Imagine you are voyaging on a ship at the very extreme of the world, sailing the mysteries of the northwest passage to India. It has been cold, but tonight not so much. Your giant king Pantagruel (son of noble Gargantua, student of wise Epistemon, conqueror of the Dipsodes, seeker of the Divine Bottle) speaks:

 

“‘My companions, can you hear anything? I seem to hear several persons talking in the air, yet I can see no one. Hark!’

At his command we were all attention, our ears lapping up the air like fine oysters-in-their-shells so as to hear any scattered word or sound.

‘I still can’t see anyone, even though I can see a hundred miles all round…I have read that a philosopher named Petron was of the opinion that there are several worlds so touching each other as to form an equilateral triangle at the core and centre of which lay, he said, the Manor of Truth, wherein dwell the Words, the Ideas, the exemplars and portraits of all things, past and future….

I also remember that Aristotle maintained that the Words of Homer are fluttering, flying, moving things and consequently animate.

Moreover, Aristophanes said the teachings of Plato were like those Words which (being uttered in a certain land in the depths of winter, and freezing and congealing from the coldness of the air) are not heard: so too what Plato taught to young boys was hardly understood by them as old men.

It is up to us to make a philosophical inquiry into whether this might perhaps be the very place where such Words unfreeze.’

…. The pilot replied,  ‘My Lord: there is nothing to be afraid of. We are here at the approaches of the Frozen Sea over which there was a huge and cruel combat at the onset of last winter. At that time, the Words and cries of men and the women, the pounding of maces, the clank of the armour of men and horses, the whinnying of steeds and all the remaining din of battle froze in the air. And now that the rigour of winter has passed and fine, calm, temperate weather returned, they melt, and can be heard.’

‘Here: get hold of these,’ said Pantagruel. ‘Here are some which have not yet thawed out.’

He then cast fistfuls of frozen Words on to the deck, where they looked like sweets of many colours. We saw gullet words – gules – and words sinople, words azure, words or and words sable; after they had been warmed up a little in our hands they melted like snow, and we actually heard them but did not understand them, for they were in some barbarous tongue, save for a rather tubby one which, after Frère Jean had warmed it in his hands, made a sound such as chestnuts make when they are tossed un-nicked on to the fire and go pop.

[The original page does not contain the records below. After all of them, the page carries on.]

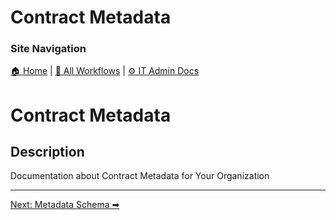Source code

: <!-- description: Documentation about Contract Metadata for Your Organization. -->

# Contract Metadata

### Site Navigation
[🏠 Home](../../../../README.md) | [📂 All Workflows](../../../../users/users.md) | [⚙ IT Admin Docs](../../../../it-admins/README.md)

# Contract Metadata

## Description

Documentation about Contract Metadata for Your Organization

---

[Next: Metadata Schema ➡](metadata-schema.md)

It gave us quite a start. ‘In its time,’ said Frère Jean, ‘that was a shot from a small cannon.’

…. And we saw many sharp Words, and bloodthirsty Words too (which the captain said come home to roost with the man that uttered them and cut his throat); there were dreadful Words, and others unpleasant to behold. When they had all melted together we heard: Hing, hing, hing, hing: hisse; hickory, dickory, dock; brededing, brededac, frr, frrr, frrr, bou, bou, bou, bou, bou, bou, bou, bou. Ong, ong, ong, ong, ououou-ouong; Gog, magog and who-knows-what other barbarous words; and the captain said that they were vocables from battles joined and from horses neighing at the moment of the charge; and then we heard other ones, fat ones which made sounds when they melted, some of drum or fife; others of bugle and trumpet. Believe you me, they provided us with some excellent sport.”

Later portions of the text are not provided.